1995 All-Ireland Minor Football Championship

Championship details

All-Ireland Champions
- Winning team: Westmeath (1st win)
- Captain: Damien Gavin
- Manager: Luke Dempsey

All-Ireland Finalists
- Losing team: Derry

Provincial Champions
- Munster: Tipperary
- Leinster: Westmeath
- Ulster: Derry
- Connacht: Galway

= 1995 All-Ireland Minor Football Championship =

The 1995 All-Ireland Minor Football Championship was the 64th staging of the All-Ireland Minor Football Championship, the Gaelic Athletic Association's premier inter-county Gaelic football tournament for boys under the age of 18.

Kerry entered the championship as defending champions, however, they were defeated by Cork in the Munster semi-final replay.

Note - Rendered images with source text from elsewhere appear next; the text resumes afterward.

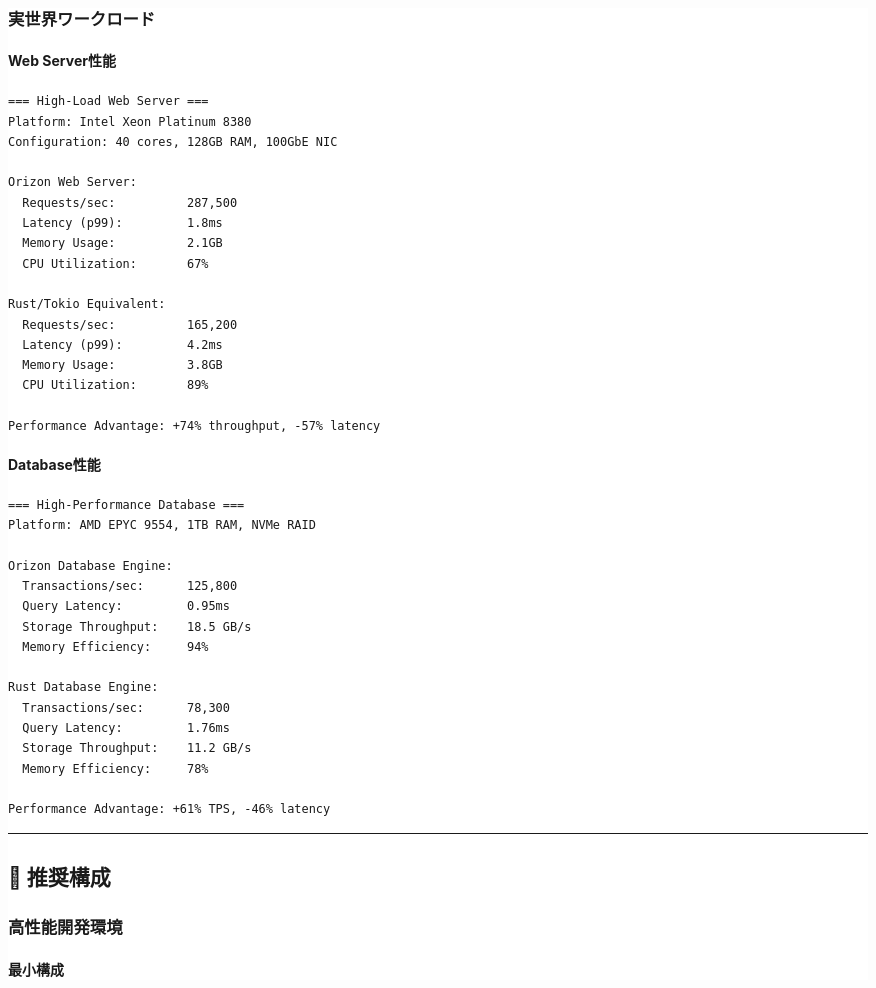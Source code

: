 ### 実世界ワークロード

#### Web Server性能

```
=== High-Load Web Server ===
Platform: Intel Xeon Platinum 8380
Configuration: 40 cores, 128GB RAM, 100GbE NIC

Orizon Web Server:
  Requests/sec:          287,500
  Latency (p99):         1.8ms
  Memory Usage:          2.1GB  
  CPU Utilization:       67%

Rust/Tokio Equivalent:
  Requests/sec:          165,200  
  Latency (p99):         4.2ms
  Memory Usage:          3.8GB
  CPU Utilization:       89%

Performance Advantage: +74% throughput, -57% latency
```

#### Database性能

```
=== High-Performance Database ===
Platform: AMD EPYC 9554, 1TB RAM, NVMe RAID

Orizon Database Engine:
  Transactions/sec:      125,800
  Query Latency:         0.95ms
  Storage Throughput:    18.5 GB/s
  Memory Efficiency:     94%

Rust Database Engine:  
  Transactions/sec:      78,300
  Query Latency:         1.76ms  
  Storage Throughput:    11.2 GB/s
  Memory Efficiency:     78%

Performance Advantage: +61% TPS, -46% latency
```

---

## 🎯 推奨構成

### 高性能開発環境

#### 最小構成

On 17 September 1995, Westmeath won the championship following a 1-10 to 0-11 defeat of Derry in the All-Ireland final. This was their first All-Ireland title.

==Results==
===Connacht Minor Football Championship===

Quarter-Final

June 1995
Galway 1-16 - 2-8 Sligo

Semi-Finals

25 June 1995
Mayo 2-13 - 2-7 Roscommon
2 July 1995
Galway 2-16 - 0-7 Leitrim

Final

23 July 1995
Galway 2-14 - 2-11 Mayo

===Leinster Minor Football Championship===

Preliminary Round

May 1995
Kildare 0-17 - 1-5 Louth
May 1995
Offaly 2-6 - 1-9 Meath
May 1995
Laois 5-25 - 0-3 Kilkenny
May 1995
Offaly 0-8 - 0-5 Meath
May 1995
Westmeath 0-15 - 0-6 Wexford

Quarter-Finals

June 1995
Westmeath 0-15 - 0-6 Wicklow
June 1995
Longford 2-6 - 0-5 Offaly
June 1995
Laois 3-14 - 1-4 Carlow
June 1995
Kildare 1-12 - 3-8 Dublin

Semi-Finals

July 1995
Westmeath 1-11 - 2-7 Longford
July 1995
Kildare 0-15 - 2-9 Laois
July 1995
Kildare 1-6 - 1-14 Laois

Final

30 July 1995
Westmeath 1-9 - 0-12 Laois
6 August 1995
Westmeath 3-12 - 2-15
(aet) Laois
12 August 1995
Westmeath 1-10 - 0-9 Laois

===Munster Minor Football Championship===

Quarter-Finals

June 1995
Cork 4-20 - 1-3 Limerick
June 1995
Clare 1-9 - 2-7 Waterford

Semi-Finals

25 June 1995
Tipperary 1-6 - 0-9 Waterford
2 July 1995
Tipperary 1-9 - 0-8 Waterford
2 July 1995
Kerry 0-7 - 0-12 Cork

Final

23 July 1995
Tipperary 2-6 - 0-10 Cork

===Ulster Minor Football Championship===

Preliminary Round

May 1995
Down 2-14 - 0-11 Donegal

Quarter-Finals

May 1995
Derry 1-12 - 0-14 Monaghan
June 1995
Down 2-11 - 1-13 Monaghan
June 1995
Fermanagh 2-13 - 2-10 Tyrone
June 1995
Cavan 3-8 - 2-9 Antrim

Semi-Finals

June 1995
Derry 3-14 - 1-8 Tyrone
July 1995
Down 4-12 - 0-11 Cavan

Final

23 July 1995
Derry 2-12 - 1-7 Down

===All-Ireland Minor Football Championship===

Semi-Finals

13 August 1995
Derry 3-7 - 1-12 Galway
20 August 1995
Westmeath 1-14 - 0-10 Tipperary

Final

17 September 1995
Westmeath 1-10 - 0-11 Derry

==Championship statistics==
===Miscellaneous===

- The All-Ireland final between Westmeath and Derry is the first ever championship meeting between the two teams.